───── Data section ─────
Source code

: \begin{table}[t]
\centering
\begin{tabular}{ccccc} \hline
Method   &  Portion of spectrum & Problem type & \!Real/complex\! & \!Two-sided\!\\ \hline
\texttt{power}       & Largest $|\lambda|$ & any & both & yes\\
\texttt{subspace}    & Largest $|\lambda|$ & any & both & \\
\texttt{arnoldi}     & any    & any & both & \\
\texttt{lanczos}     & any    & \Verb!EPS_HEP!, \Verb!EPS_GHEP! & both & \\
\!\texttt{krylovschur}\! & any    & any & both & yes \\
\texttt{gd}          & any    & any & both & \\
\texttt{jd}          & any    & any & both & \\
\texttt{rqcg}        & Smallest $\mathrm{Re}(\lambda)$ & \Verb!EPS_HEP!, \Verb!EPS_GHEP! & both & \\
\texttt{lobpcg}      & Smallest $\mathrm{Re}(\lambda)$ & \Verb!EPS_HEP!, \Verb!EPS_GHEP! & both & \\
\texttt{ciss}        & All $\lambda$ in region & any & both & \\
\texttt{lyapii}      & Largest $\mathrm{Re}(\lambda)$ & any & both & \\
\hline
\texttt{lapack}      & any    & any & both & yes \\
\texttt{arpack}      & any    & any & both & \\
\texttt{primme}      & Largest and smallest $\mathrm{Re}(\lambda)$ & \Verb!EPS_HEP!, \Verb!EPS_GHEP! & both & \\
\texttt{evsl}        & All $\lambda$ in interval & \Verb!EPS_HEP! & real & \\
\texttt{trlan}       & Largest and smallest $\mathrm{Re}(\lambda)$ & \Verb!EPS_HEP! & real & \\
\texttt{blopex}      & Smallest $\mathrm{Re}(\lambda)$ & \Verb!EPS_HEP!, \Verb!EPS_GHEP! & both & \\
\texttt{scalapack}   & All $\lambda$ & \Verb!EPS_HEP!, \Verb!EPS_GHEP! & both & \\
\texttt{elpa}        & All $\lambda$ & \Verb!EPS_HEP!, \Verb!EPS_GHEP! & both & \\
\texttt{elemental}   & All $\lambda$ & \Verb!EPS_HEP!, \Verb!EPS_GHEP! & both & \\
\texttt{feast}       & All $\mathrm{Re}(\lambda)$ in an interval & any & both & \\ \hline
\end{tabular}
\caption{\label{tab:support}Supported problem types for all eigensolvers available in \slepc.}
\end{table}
─────
───── Data section ─────
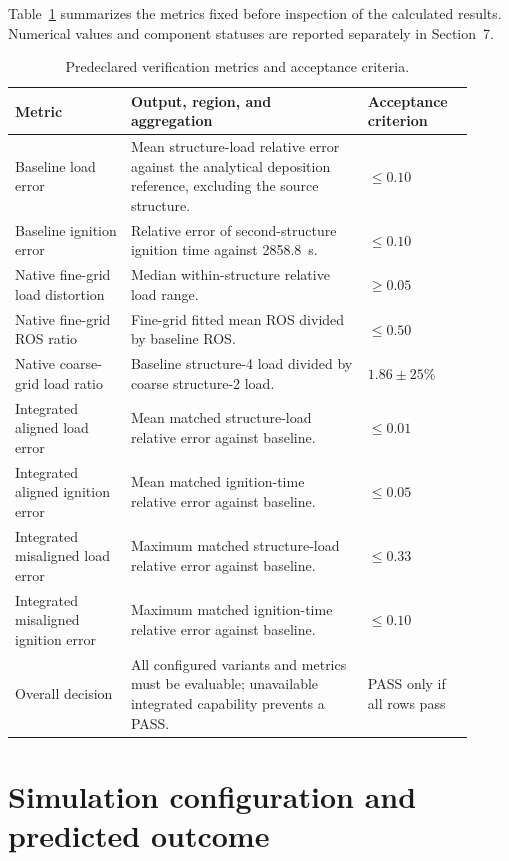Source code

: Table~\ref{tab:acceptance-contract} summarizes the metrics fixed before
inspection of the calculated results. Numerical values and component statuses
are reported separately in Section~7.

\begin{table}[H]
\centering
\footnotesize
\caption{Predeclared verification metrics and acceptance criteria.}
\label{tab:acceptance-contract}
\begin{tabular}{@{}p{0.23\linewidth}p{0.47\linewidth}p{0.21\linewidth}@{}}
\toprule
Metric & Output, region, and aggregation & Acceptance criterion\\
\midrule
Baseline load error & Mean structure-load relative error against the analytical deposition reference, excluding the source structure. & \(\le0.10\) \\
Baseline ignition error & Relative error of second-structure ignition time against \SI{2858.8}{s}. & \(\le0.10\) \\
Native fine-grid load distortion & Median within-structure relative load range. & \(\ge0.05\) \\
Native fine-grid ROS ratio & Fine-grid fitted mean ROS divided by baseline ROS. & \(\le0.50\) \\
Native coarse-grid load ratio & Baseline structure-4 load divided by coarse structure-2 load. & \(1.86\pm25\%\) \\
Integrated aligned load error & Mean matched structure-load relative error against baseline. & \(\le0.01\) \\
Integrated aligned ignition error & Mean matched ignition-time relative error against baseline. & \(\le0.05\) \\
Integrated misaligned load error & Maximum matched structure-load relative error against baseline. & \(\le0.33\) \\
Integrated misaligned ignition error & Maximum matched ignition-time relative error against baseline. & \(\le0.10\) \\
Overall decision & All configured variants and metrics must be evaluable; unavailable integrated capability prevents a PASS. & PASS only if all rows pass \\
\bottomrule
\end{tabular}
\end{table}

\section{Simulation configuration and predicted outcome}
─────
Which lines of the entries above contain the word "hline"? Copy each of them.

\begin{tabular}{ccccc} \hline
Method   &  Portion of spectrum & Problem type & \!Real/complex\! & \!Two-sided\!\\ \hline
\hline
\texttt{feast}       & All $\mathrm{Re}(\lambda)$ in an interval & any & both & \\ \hline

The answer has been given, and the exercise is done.